>>>>>

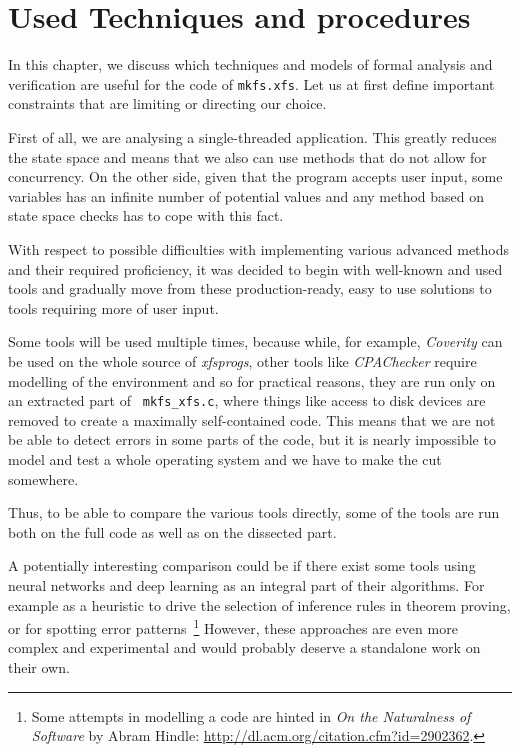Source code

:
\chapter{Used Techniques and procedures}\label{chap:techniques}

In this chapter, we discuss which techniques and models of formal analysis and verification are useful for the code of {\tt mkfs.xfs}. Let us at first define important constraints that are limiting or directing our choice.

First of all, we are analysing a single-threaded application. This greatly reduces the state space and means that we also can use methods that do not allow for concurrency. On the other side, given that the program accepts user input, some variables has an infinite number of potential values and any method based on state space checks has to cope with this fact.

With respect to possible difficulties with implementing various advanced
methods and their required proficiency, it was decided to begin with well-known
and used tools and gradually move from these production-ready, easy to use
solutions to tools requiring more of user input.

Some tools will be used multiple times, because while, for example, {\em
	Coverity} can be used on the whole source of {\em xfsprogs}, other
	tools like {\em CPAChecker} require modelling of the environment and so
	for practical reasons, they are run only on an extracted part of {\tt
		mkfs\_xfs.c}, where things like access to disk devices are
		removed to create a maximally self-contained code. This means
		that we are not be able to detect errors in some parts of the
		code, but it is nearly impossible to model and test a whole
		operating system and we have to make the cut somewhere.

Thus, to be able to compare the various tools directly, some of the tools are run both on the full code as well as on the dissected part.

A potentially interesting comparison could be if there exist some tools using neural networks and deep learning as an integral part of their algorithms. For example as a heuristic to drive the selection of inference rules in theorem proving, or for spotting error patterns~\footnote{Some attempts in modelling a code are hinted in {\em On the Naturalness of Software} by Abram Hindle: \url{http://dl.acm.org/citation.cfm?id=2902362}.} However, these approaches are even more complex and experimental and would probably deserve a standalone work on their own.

<<<<<
>>>>>

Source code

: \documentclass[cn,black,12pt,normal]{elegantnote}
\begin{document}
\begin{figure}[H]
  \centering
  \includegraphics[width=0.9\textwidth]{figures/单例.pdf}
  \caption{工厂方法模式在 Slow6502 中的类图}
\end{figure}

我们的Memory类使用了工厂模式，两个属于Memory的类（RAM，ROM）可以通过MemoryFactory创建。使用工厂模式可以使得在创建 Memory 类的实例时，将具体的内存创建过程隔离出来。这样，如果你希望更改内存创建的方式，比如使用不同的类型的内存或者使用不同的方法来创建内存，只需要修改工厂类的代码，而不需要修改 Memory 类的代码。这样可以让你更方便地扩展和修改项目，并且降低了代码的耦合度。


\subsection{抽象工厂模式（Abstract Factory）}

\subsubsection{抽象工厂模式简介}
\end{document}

<<<<<
>>>>>

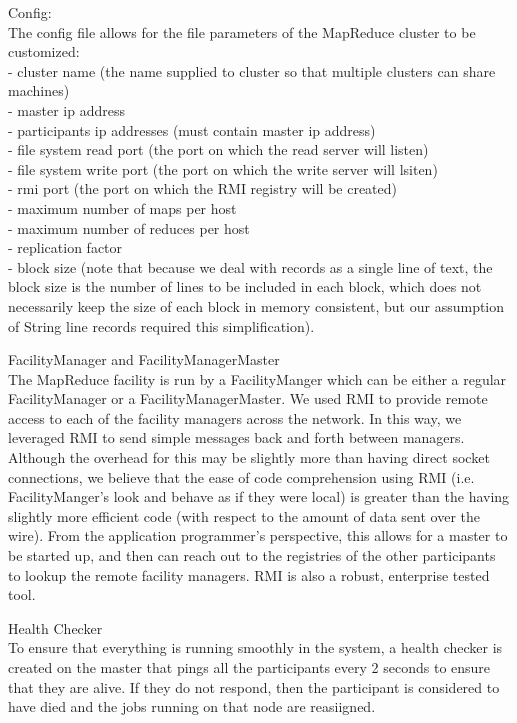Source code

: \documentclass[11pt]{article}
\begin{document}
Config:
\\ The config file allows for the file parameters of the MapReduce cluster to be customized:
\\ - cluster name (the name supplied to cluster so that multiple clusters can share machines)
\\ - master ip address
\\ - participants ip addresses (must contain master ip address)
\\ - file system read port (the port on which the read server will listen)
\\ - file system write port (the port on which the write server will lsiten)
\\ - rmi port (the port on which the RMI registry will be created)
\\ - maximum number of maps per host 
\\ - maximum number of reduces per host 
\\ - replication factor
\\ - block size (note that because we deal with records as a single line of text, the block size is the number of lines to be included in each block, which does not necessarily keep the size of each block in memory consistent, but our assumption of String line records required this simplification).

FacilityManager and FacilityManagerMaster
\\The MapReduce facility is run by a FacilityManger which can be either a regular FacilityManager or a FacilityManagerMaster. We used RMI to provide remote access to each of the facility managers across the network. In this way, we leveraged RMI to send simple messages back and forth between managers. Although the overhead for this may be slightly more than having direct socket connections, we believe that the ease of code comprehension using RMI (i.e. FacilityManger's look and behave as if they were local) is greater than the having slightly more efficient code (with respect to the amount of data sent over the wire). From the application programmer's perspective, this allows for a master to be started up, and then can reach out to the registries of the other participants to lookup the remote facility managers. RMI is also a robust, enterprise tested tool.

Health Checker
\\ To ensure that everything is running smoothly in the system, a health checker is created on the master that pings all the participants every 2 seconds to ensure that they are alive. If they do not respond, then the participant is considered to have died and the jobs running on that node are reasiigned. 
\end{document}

<<<<<

* **Activity**
Would you quote everything above from the line containing "server will listen)" down to the line containing "FacilityManager and FacilityManagerMaster"? Include both of those lines and nothing else.

* **Written answer**
\\ - file system read port (the port on which the read server will listen)
\\ - file system write port (the port on which the write server will lsiten)
\\ - rmi port (the port on which the RMI registry will be created)
\\ - maximum number of maps per host 
\\ - maximum number of reduces per host 
\\ - replication factor
\\ - block size (note that because we deal with records as a single line of text, the block size is the number of lines to be included in each block, which does not necessarily keep the size of each block in memory consistent, but our assumption of String line records required this simplification).

FacilityManager and FacilityManagerMaster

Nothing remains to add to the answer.